Introduction
The GNU Coding Standards says the following:
Avoid arbitrary limits on the length or number of any data structure, including file names, lines, files, and symbols, by allocating all data structures dynamically. In most Unix utilities, “long lines are silently truncated”. This is not acceptable in a GNU utility.
GNU Coreutils adheres to this guideline, avoiding arbitrary limits that other implementations often do not. This page is a work-in-progress attempt at listing the limitations that are avoided.
rm -r can remove deeply nested directories
POSIX states the following about rm:
The rm utility shall be able to descend to arbitrary depths in a file hierarchy, and shall not fail due to path length limitations (unless an operand specified by the user exceeds system limitations).

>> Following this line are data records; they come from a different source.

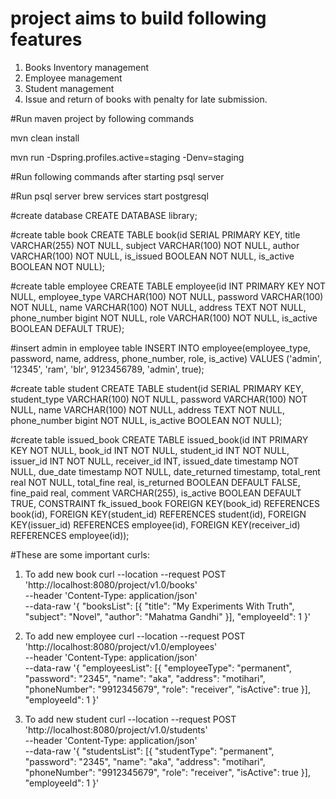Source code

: # project aims to build following features
1. Books Inventory management
2. Employee management
3. Student management
4. Issue and return of books with penalty for late submission.

#Run maven project by following commands

mvn clean install

mvn run -Dspring.profiles.active=staging -Denv=staging


#Run following commands after starting psql server

#Run psql server
brew services start postgresql

#create database
CREATE DATABASE library;

#create table book
CREATE TABLE book(id SERIAL PRIMARY KEY, title VARCHAR(255) NOT NULL, subject VARCHAR(100) NOT NULL, author VARCHAR(100) NOT NULL, is_issued BOOLEAN NOT NULL, is_active BOOLEAN NOT NULL);

#create table employee
CREATE TABLE employee(id INT PRIMARY KEY NOT NULL, employee_type VARCHAR(100) NOT NULL, password VARCHAR(100) NOT NULL, name VARCHAR(100) NOT NULL, address TEXT NOT NULL, phone_number bigint NOT NULL, role VARCHAR(100) NOT NULL, is_active BOOLEAN DEFAULT TRUE);

#insert admin in employee table
INSERT INTO employee(employee_type, password, name, address, phone_number, role, is_active) VALUES ('admin', '12345', 'ram', 'blr', 9123456789, 'admin', true);

#create table student
CREATE TABLE student(id SERIAL PRIMARY KEY, student_type VARCHAR(100) NOT NULL, password VARCHAR(100) NOT NULL, name VARCHAR(100) NOT NULL, address TEXT NOT NULL, phone_number bigint NOT NULL, is_active BOOLEAN NOT NULL);

#create table issued_book
CREATE TABLE issued_book(id INT PRIMARY KEY NOT NULL, book_id INT NOT NULL, student_id INT NOT NULL, issuer_id INT NOT NULL, receiver_id INT, issued_date timestamp NOT NULL, due_date timestamp NOT NULL, date_returned timestamp, total_rent real NOT NULL, total_fine real, is_returned BOOLEAN DEFAULT FALSE, fine_paid real, comment VARCHAR(255), is_active BOOLEAN DEFAULT TRUE, 
CONSTRAINT fk_issued_book FOREIGN KEY(book_id) REFERENCES book(id), FOREIGN KEY(student_id) REFERENCES student(id), FOREIGN KEY(issuer_id) REFERENCES employee(id), FOREIGN KEY(receiver_id) REFERENCES employee(id));


#These are some important curls:
1. To add new book
curl --location --request POST 'http://localhost:8080/project/v1.0/books' \
--header 'Content-Type: application/json' \
--data-raw '{
	"booksList": [{
		"title": "My Experiments With Truth",
		"subject": "Novel",
		"author": "Mahatma Gandhi"
	}],
	"employeeId": 1
}'

2. To add new employee
curl --location --request POST 'http://localhost:8080/project/v1.0/employees' \
--header 'Content-Type: application/json' \
--data-raw '{
	"employeesList": [{
		"employeeType": "permanent",
		"password": "2345",
		"name": "aka",
	  	"address": "motihari",
		"phoneNumber": "9912345679",
		"role": "receiver",
	  	"isActive": true
	}],
	"employeeId": 1
}'

3. To add new student
curl --location --request POST 'http://localhost:8080/project/v1.0/students' \
--header 'Content-Type: application/json' \
--data-raw '{
	"studentsList": [{
		"studentType": "permanent",
		"password": "2345",
		"name": "aka",
	  	"address": "motihari",
		"phoneNumber": "9912345679",
		"role": "receiver",
	  	"isActive": true
	}],
	"employeeId": 1
}'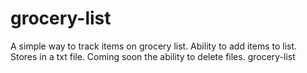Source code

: grocery-list
============
A simple way to track items on grocery list. Ability to add items to list. Stores in a txt file. Coming soon the ability to delete files.
grocery-list

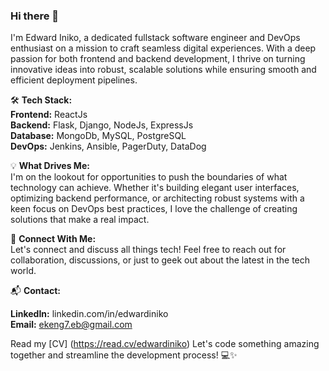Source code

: ### Hi there 👋

<!--
**iekeng/iekeng** is a ✨ _special_ ✨ repository because its `README.md` (this file) appears on your GitHub profile.

Here are some ideas to get you started:

- 🔭 I’m currently working on ...
- 🌱 I’m currently learning ...
- 👯 I’m looking to collaborate on ...
- 🤔 I’m looking for help with ...
- 💬 Ask me about ...
- 📫 How to reach me: ...
- 😄 Pronouns: ...
- ⚡ Fun fact: ...
-->
I'm Edward Iniko, a dedicated fullstack software engineer and DevOps enthusiast on a mission to craft seamless digital experiences. With a deep passion for both frontend and backend development, I thrive on turning innovative ideas into robust, scalable solutions while ensuring smooth and efficient deployment pipelines.  

🛠️ **Tech Stack:**   
**Frontend:** ReactJs  
**Backend:** Flask, Django, NodeJs, ExpressJs  
**Database:** MongoDb, MySQL, PostgreSQL  
**DevOps:** Jenkins, Ansible, PagerDuty, DataDog  
  
💡 **What Drives Me:**    
I'm on the lookout for opportunities to push the boundaries of what technology can achieve. Whether it's building elegant user interfaces, optimizing backend performance, or architecting robust systems with a keen focus on DevOps best practices, I love the challenge of creating solutions that make a real impact.  

<!--🌐 Open Source Enthusiast:  
I believe in the power of collaboration, and you can often find me contributing to open source projects. [Link to your GitHub profile or specific projects]  

🚀 What I Bring to the Table:  
   
[Highlight specific skills and strengths]  
[Mention any relevant certifications or achievements]
Proficient in implementing and optimizing DevOps processes for continuous integration and deployment.-->
  
🔗 **Connect With Me:**  
Let's connect and discuss all things tech! Feel free to reach out for collaboration, discussions, or just to geek out about the latest in the tech world.  
  
📬 **Contact:**   
  
**LinkedIn:** linkedin.com/in/edwardiniko  
**Email:** ekeng7.eb@gmail.com
  
Read my [CV] (https://read.cv/edwardiniko)
Let's code something amazing together and streamline the development process! 💻✨  
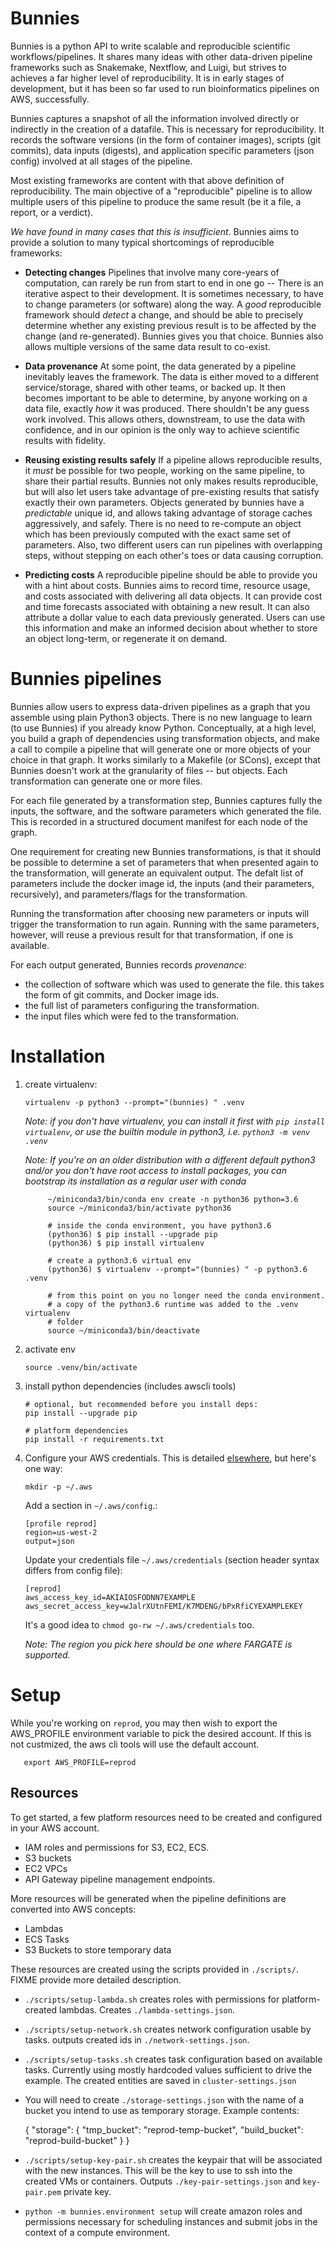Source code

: # Bunnies

Bunnies is a python API to write scalable and reproducible scientific
workflows/pipelines. It shares many ideas with other data-driven
pipeline frameworks such as Snakemake, Nextflow, and Luigi, but
strives to achieves a far higher level of reproducibility. It is in early
stages of development, but it has been so far used to run bioinformatics
pipelines on AWS, successfully.

Bunnies captures a snapshot of all the information involved directly
or indirectly in the creation of a datafile. This is necessary for
reproducibility.  It records the software versions (in the form of
container images), scripts (git commits), data inputs (digests), and
application specific parameters (json config) involved at all stages
of the pipeline.

Most existing frameworks are content with that above definition of
reproducibility. The main objective of a "reproducible" pipeline is
to allow multiple users of this pipeline to produce the same result
(be it a file, a report, or a verdict).

_We have found in many cases that this is insufficient_. Bunnies aims to
provide a solution to many typical shortcomings of reproducible frameworks:

  - **Detecting changes** Pipelines that involve many core-years of computation, can rarely
    be run from start to end in one go -- There is an iterative aspect
    to their development. It is sometimes necessary, to have to change
    parameters (or software) along the way.  A _good_ reproducible
    framework should _detect_ a change, and should be able to
    precisely determine whether any existing previous result is to be
    affected by the change (and re-generated). Bunnies gives you that
    choice. Bunnies also allows multiple versions of the same data result
	to co-exist.

  - **Data provenance** At some point, the data generated by a pipeline inevitably leaves
    the framework.  The data is either moved to a different service/storage,
    shared with other teams, or backed up. It then becomes important
    to be able to determine, by anyone working on a data file, exactly _how_ it
    was produced. There shouldn't be any guess work involved. This allows others, downstream, to use the data with
    confidence, and in our opinion is the only way to achieve
    scientific results with fidelity.

  - **Reusing existing results safely** If a pipeline allows reproducible results, it _must_ be possible
    for two people, working on the same pipeline, to share their partial results.
	Bunnies not only makes results reproducible, but will also let users take advantage
	of pre-existing results that satisfy exactly their own parameters. Objects generated
	by bunnies have a _predictable_ unique id, and allows taking advantage of storage
	caches aggressively, and safely. There is no need to re-compute an object which has
	been previously computed with the exact same set of parameters. Also, two different
	users can run pipelines with overlapping steps, without stepping on each other's toes
	or data causing corruption.

  - **Predicting costs** A reproducible pipeline should be able to provide you with a hint about costs. Bunnies aims
    to record time, resource usage, and costs associated with delivering all data objects. It can
	provide cost and time forecasts associated with obtaining a new result. It can also attribute
	a dollar value to each data previously generated. Users can use this information and make an
	informed decision about whether to store an object long-term, or regenerate it on demand.


Bunnies pipelines
=================

Bunnies allow users to express data-driven pipelines as a graph that you assemble using plain Python3 objects. There is no new language to learn (to use Bunnies) if you already know Python. Conceptually, at a high level, you build a graph of dependencies using transformation objects, and make a call to compile a pipeline that will generate one or more objects of your choice in that graph. It works similarly to a Makefile (or SCons), except that Bunnies doesn't work at the granularity of files -- but objects. Each transformation can generate one or more files.

For each file generated by a transformation step, Bunnies captures fully the inputs, the software, and the software parameters which generated the file. This is recorded in a structured document manifest for each node of the graph.

One requirement for creating new Bunnies transformations, is that it should be possible to determine a set of parameters that when presented again to the transformation, will generate an equivalent output. The defalt list of parameters include the docker image id, the inputs (and their parameters, recursively), and parameters/flags for the transformation.

Running the transformation after choosing new parameters or inputs will trigger the transformation to run again. Running
with the same parameters, however, will reuse a previous result for that transformation, if one is available.

For each output generated, Bunnies records _provenance_:

  - the collection of software which was used to generate the file. this takes the form of git commits, and Docker image ids.
  - the full list of parameters configuring the transformation.
  - the input files which were fed to the transformation.


Installation
============

1. create virtualenv:

       virtualenv -p python3 --prompt="(bunnies) " .venv

   _Note: if you don't have virtualenv, you can install it first with
        `pip install virtualenv`, or use the builtin module in python3,
	i.e. `python3 -m venv .venv`_

   _Note: If you're on an older distribution with a different default python3
        and/or you don't have root access to install packages,
        you can bootstrap its installation as a regular user with conda_

            ~/miniconda3/bin/conda env create -n python36 python=3.6
            source ~/miniconda3/bin/activate python36

            # inside the conda environment, you have python3.6
            (python36) $ pip install --upgrade pip
            (python36) $ pip install virtualenv

            # create a python3.6 virtual env
            (python36) $ virtualenv --prompt="(bunnies) " -p python3.6 .venv

            # from this point on you no longer need the conda environment.
            # a copy of the python3.6 runtime was added to the .venv virtualenv
            # folder
            source ~/miniconda3/bin/deactivate

1. activate env

       source .venv/bin/activate

1. install python dependencies (includes awscli tools)

       # optional, but recommended before you install deps:
       pip install --upgrade pip

       # platform dependencies
       pip install -r requirements.txt


1. Configure your AWS credentials. This is detailed [elsewhere](https://docs.aws.amazon.com/cli/latest/userguide/cli-config-files.html), but here's one way:

       mkdir -p ~/.aws

   Add a section in `~/.aws/config`.:
   
       [profile reprod]
       region=us-west-2
       output=json

   Update your credentials file `~/.aws/credentials` (section header syntax differs from config file):

       [reprod]
       aws_access_key_id=AKIAIOSFODNN7EXAMPLE
       aws_secret_access_key=wJalrXUtnFEMI/K7MDENG/bPxRfiCYEXAMPLEKEY

   It's a good idea to `chmod go-rw ~/.aws/credentials` too.

   _Note: The region you pick here should be one where FARGATE is supported._

Setup
========

While you're working on `reprod`, you may then wish to export the
AWS_PROFILE environment variable to pick the desired account. If this
is not custmized, the aws cli tools will use the default account.

       export AWS_PROFILE=reprod

Resources
----------

To get started, a few platform resources need to be created and configured in your AWS account.

   - IAM roles and permissions for S3, EC2, ECS.
   - S3 buckets
   - EC2 VPCs
   - API Gateway pipeline management endpoints.

More resources will be generated when the pipeline definitions are converted into AWS concepts:

   - Lambdas
   - ECS Tasks
   - S3 Buckets to store temporary data

These resources are created using the scripts provided in
`./scripts/`. FIXME provide more detailed description.

   - `./scripts/setup-lambda.sh`  creates roles with permissions for platform-created lambdas. Creates `./lambda-settings.json`.

   - `./scripts/setup-network.sh` creates network configuration usable by tasks. outputs created ids in `./network-settings.json`.

   - `./scripts/setup-tasks.sh` creates task configuration based on available tasks. Currently using mostly hardcoded values
      sufficient to drive the example. The created entities are saved in `cluster-settings.json`

   - You will need to create `./storage-settings.json` with the name of a bucket you intend to use as temporary storage. Example contents:

        {
          "storage": {
            "tmp_bucket": "reprod-temp-bucket",
            "build_bucket": "reprod-build-bucket"
	      }
        }

   - `./scripts/setup-key-pair.sh` creates the keypair that will be associated with the new instances. This will be the key to use
     to ssh into the created VMs or containers. Outputs `./key-pair-settings.json` and `key-pair.pem` private key.

   - `python -m bunnies.environment setup` will create amazon roles and permissions necessary for scheduling instances and submit
      jobs in the context of a compute environment.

GNU Coreutils complies with this specificiation, which can be seen in the example below:
$ mkdir -p $(yes a/ | head -n $((32 * 1024)) | tr -d '\n')
$ rm -rf a
$ ls a
ls: cannot access 'a': No such file or directory
This feature is important because, without it, you won’t be able to
delete deeply nested directories that may be created by other
programs. Naive implementations will construct the deepest path and
call unlink() and/or rmdir() on it directly.
However, this would fail and set errno to
ENAMETOOLONG if the path is larger than
PATH_MAX, leading the program to exit without removing
any directory entries. Despite POSIX requiring otherwise, some
implementations behave this way.
Avoiding the PATH_MAX limit can is done using
openat() and friends, which operate on file names
relative to file descriptors.
pwd works even when getcwd() fails
Many implementations of pwd will fail if the current
working directory is greater than PATH_MAX characters.
GNU Coreutils does not have this limitation since it does not use a
statically allocated buffer. In addition, it also replaces the systems
getcwd() function with one from Gnulib if it does not
handle file names greater than PATH_MAX. The Gnulib
implementation will try the systems getcwd() function. If
it fails due to a long file name, it will open a file descriptor for
each of its parent directories. It uses readdir to find
the file name by comparing inode numbers, then constructs the path,
repeating this process until the root directory is reached.
You can confirm this behavior using the following commands:
$ mkdir -p $(yes a/ | head -n $((32 * 1024)) | tr -d '\n')
$ while cd $(yes a/ | head -n 1024 | tr -d '\n'); do :; done 2>/dev/null
$ env pwd | tr '/' '\n' | tail -n +2 | grep -vE "(home|$(id -un))" | wc -l
32768
Note that the env invocation is needed to ensure that the
shell builtin, if it exists, is not used.
ls -1 --sort=none works when all file names do not fit
into memory
Typically invocations of the ls command require that all
file names in the directory being printed, along with some additional
per-file metadata, fit into the systems memory. This is unavoidable in
most situations, because ls has to read all file names
for sorting and output alignment purposes. However, this is not needed
when the -1 --sort=none options are given. In this case
GNU Coreutils does not buffer the file names into memory and prints
them as they are read.
We can use the following commands to compare the memory usage of
ls's default options with the memory usage of
ls -1 --sort=none in a directory of 10 million files:
$ mkdir mkdir -p tmp && cd tmp
$ seq 10000000 | parallel -j 16 -m 'truncate -s 0 {}'
$ numfmt --to=iec --from=iec \
$(env time --format=%M ls 2>&1 > /dev/null)k
2.4G
$ numfmt --to=iec --from=iec \
$(env time --format=%M ls -1 --sort=none 2>&1 > /dev/null)k
2.7M